▶ **Dataset extract**
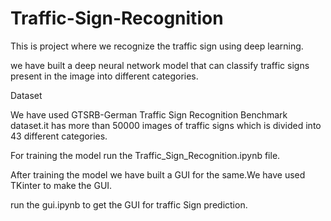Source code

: # Traffic-Sign-Recognition
This is project where we recognize the traffic sign using deep learning.

we have built a deep neural network model that can classify traffic signs present in the image into different categories.

Dataset

We have used GTSRB-German Traffic Sign Recognition Benchmark dataset.it has more than 50000 images of traffic signs which is divided into 43 different categories.

For training the model run the Traffic_Sign_Recognition.ipynb file.

After training the model we have built a GUI for the same.We have used TKinter to make the GUI.

run the gui.ipynb to get the GUI for traffic Sign prediction.
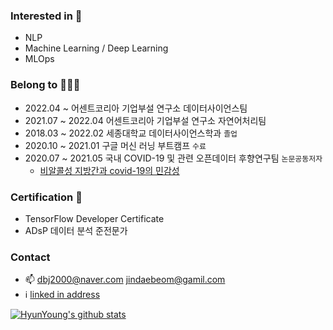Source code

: ### Interested in 👋

- NLP
- Machine Learning / Deep Learning
- MLOps

### Belong to 👩🏼‍💻

- 2022.04 ~ 어센트코리아 기업부설 연구소 데이터사이언스팀
- 2021.07 ~ 2022.04 어센트코리아 기업부설 연구소 자연어처리팀
- 2018.03 ~ 2022.02 세종대학교 데이터사이언스학과 `졸업`
- 2020.10 ~ 2021.01 구글 머신 러닝 부트캠프 `수료`
- 2020.07 ~ 2021.05 국내 COVID-19 및 관련 오픈데이터 후향연구팀 `논문공동저자` 
  - [비알콜성 지방간과 covid-19의 민감성](https://jkms.org/DOIx.php?id=10.3346/jkms.2021.36.e291)



### Certification 🏅
- TensorFlow Developer Certificate
- ADsP 데이터 분석 준전문가


### Contact
- 📫 <dbj2000@naver.com>  <jindaebeom@gamil.com> 
- ℹ️ [linked in address](linkedin.com/in/hyun-young-jin-140b391a6)


[![HyunYoung's github stats](https://github-readme-stats.vercel.app/api?username=dbj2000&show_icons=true)](https://github.com/anuraghazra/github-readme-stats)
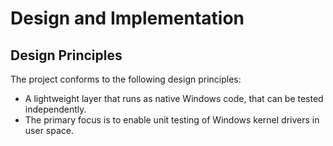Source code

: # Design and Implementation

## Design Principles

The project conforms to the following design principles:

* A lightweight layer that runs as native Windows code, that can be tested independently.
* The primary focus is to enable unit testing of Windows kernel drivers in user space.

▶ **What the task requires**
Write out, from the lines above, only those from the line with "- 2020.10 ~" to the line with "- ℹ️ [linked", exactly as given, including the first and the last.

▶ **Output of the task**
- 2020.10 ~ 2021.01 구글 머신 러닝 부트캠프 `수료`
- 2020.07 ~ 2021.05 국내 COVID-19 및 관련 오픈데이터 후향연구팀 `논문공동저자` 
  - [비알콜성 지방간과 covid-19의 민감성](https://jkms.org/DOIx.php?id=10.3346/jkms.2021.36.e291)



### Certification 🏅
- TensorFlow Developer Certificate
- ADsP 데이터 분석 준전문가


### Contact
- 📫 <dbj2000@naver.com>  <jindaebeom@gamil.com> 
- ℹ️ [linked in address](linkedin.com/in/hyun-young-jin-140b391a6)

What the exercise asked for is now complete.